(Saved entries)
━━━━━━━━━━

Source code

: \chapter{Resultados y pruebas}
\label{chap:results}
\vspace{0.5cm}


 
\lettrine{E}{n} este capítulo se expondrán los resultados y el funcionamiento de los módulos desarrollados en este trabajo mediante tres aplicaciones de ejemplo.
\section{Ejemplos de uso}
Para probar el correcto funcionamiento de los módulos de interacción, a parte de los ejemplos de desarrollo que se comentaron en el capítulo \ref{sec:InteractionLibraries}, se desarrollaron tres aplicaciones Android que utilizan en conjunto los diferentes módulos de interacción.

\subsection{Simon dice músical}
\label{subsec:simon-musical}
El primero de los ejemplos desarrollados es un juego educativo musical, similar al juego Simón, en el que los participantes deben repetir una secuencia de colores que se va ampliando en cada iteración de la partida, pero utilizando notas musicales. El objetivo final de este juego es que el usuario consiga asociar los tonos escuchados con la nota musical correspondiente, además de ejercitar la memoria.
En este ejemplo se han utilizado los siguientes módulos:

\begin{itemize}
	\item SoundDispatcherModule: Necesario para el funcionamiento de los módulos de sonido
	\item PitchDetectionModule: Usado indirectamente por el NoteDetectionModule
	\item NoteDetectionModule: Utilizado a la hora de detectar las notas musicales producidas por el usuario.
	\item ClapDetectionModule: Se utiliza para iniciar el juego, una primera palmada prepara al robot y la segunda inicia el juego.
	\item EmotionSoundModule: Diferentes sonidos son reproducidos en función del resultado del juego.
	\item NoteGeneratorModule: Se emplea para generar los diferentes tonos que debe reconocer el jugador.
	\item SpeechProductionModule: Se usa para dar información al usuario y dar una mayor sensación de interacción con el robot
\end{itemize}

━━━━━━━━━━

◆ Description of the task
In the entries above, identify every line with the string "notas".

◆ Reply
El primero de los ejemplos desarrollados es un juego educativo musical, similar al juego Simón, en el que los participantes deben repetir una secuencia de colores que se va ampliando en cada iteración de la partida, pero utilizando notas musicales. El objetivo final de este juego es que el usuario consiga asociar los tonos escuchados con la nota musical correspondiente, además de ejercitar la memoria.
	\item NoteDetectionModule: Utilizado a la hora de detectar las notas musicales producidas por el usuario.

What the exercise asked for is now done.